Their ancestors the Maccabees freed Israel from the foreign tyrant Antiochus Epiphanes, letting the Jews again be Jews. But they, fatally compromised by their collaboration with the new tyrant Rome, cannot recognize in Jesus the one sent by God to call his people to renewed faithfulness – still less, that what Jesus means by “renewed faithfulness” isn’t quite what almost anyone expects.
Naturally the chief priests and the elders aren’t about to let this go. They demand to know what Jesus thinks he is playing at. “By what authority are you doing these things, and who gave you this authority?”
And now Jesus has a problem. He can’t say straight out that he is the messiah, the king of Israel sent by God to lead Israel back to God. In first-century Judea, such an explicit answer is the shortest road to a Roman cross.
So he does what he can. In this chapter and the next, he responds with a series of riddles, telling stories and asking questions. Use their eyes and ears, and they can recognize for themselves what authority he has and who he gets it from. Of all his riddles, the story of the wicked tenants is where the answer comes closest to the surface.
‘Then Jesus asks them: “What will the owner of the vineyard do to those tenants?”
And they reply: “He will put those wretches to a miserable death, and lease the vineyard to other tenants.”’
Like the prophet Nathan with king David – who slept with Bathsheba and saw to it that her husband Uriah died conveniently in battle – Jesus holds a mirror up to their faces.
And just like David, out of their own mouths they judge themselves. But unlike David, they can’t quite bring themselves to recognize that they are bad shepherds, because that would require them to change.
They end up handing him over to Pilate, the Roman governor, and Jesus ends up on a Roman cross anyway.
*
Jesus is a Jew, sent by his Father to the lost sheep of Israel. Matthew was a Jewish Christian writing for a Jewish Christian church.
Fast forward a century or more, and we find Christians, now mostly gentile, reading parables such as this in a flat-footed way. God, Christians now say, has rejected the Jews and transferred their role in God’s purposes to the church. When Christians in the Roman empire stopped being persecuted and got power into their hands, this had tragic consequences that are still with us today.
But this is a wooden-headed way to read the story. Parables of judgement aren’t told to condemn. They’re told to open eyes and change hearts, as Nathan opened the eyes and changed the heart of David.
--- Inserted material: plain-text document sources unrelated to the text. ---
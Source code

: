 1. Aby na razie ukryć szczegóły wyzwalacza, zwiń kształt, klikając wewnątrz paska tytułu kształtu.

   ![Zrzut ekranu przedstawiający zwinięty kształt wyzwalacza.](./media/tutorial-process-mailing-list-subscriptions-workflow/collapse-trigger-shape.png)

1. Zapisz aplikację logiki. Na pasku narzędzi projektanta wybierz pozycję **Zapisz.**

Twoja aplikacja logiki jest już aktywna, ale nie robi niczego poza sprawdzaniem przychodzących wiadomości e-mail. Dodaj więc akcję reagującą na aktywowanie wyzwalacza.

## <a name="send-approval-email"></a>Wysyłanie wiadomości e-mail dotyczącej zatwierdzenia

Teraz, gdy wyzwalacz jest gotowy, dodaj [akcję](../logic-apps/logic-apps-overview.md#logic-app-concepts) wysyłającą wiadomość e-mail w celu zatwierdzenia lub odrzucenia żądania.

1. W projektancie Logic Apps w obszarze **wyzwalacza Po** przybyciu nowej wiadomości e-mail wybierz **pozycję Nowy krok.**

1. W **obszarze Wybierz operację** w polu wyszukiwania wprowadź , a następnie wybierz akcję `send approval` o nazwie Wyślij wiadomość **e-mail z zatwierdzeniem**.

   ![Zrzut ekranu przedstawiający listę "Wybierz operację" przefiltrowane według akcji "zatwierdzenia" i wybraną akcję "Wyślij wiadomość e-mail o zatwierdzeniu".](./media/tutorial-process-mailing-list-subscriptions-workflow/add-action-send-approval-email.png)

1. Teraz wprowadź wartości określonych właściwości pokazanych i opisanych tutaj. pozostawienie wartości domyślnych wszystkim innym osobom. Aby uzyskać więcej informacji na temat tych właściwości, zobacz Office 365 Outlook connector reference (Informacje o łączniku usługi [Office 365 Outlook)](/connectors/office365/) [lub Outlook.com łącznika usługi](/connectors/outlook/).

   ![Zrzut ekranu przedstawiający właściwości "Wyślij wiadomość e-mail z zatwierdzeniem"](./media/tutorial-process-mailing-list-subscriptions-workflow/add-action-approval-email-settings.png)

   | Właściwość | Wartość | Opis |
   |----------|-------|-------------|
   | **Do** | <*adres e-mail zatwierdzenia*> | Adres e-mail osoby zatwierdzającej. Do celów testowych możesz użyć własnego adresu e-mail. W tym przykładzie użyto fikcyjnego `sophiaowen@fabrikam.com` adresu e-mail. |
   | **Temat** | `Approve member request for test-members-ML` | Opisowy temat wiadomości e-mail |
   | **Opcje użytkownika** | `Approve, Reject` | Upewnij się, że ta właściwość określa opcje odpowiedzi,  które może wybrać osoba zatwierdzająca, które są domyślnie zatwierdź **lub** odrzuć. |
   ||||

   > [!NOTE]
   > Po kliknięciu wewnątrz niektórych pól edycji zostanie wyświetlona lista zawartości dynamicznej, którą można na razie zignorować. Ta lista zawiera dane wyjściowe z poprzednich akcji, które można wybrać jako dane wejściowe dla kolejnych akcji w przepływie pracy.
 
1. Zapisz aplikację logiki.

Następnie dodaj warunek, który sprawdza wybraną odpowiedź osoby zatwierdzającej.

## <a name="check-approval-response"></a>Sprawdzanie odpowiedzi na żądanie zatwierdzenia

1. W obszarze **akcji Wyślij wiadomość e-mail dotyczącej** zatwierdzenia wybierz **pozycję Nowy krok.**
And even when our eyes are not opened or our hearts not changed, God never gives up on us.
*
If Jesus told this parable only to the chief priests and elders in first-century Judea, it would be of merely antiquarian interest.
But he tells it also to us and challenges us to change. He calls us to be faithful tenants in the vineyard that is God’s creation.
Psalm 24 tells us that
The earth is the Lord’s and all that is in it,
the world, and those who live in it;
but we choose to treat the earth as our plaything.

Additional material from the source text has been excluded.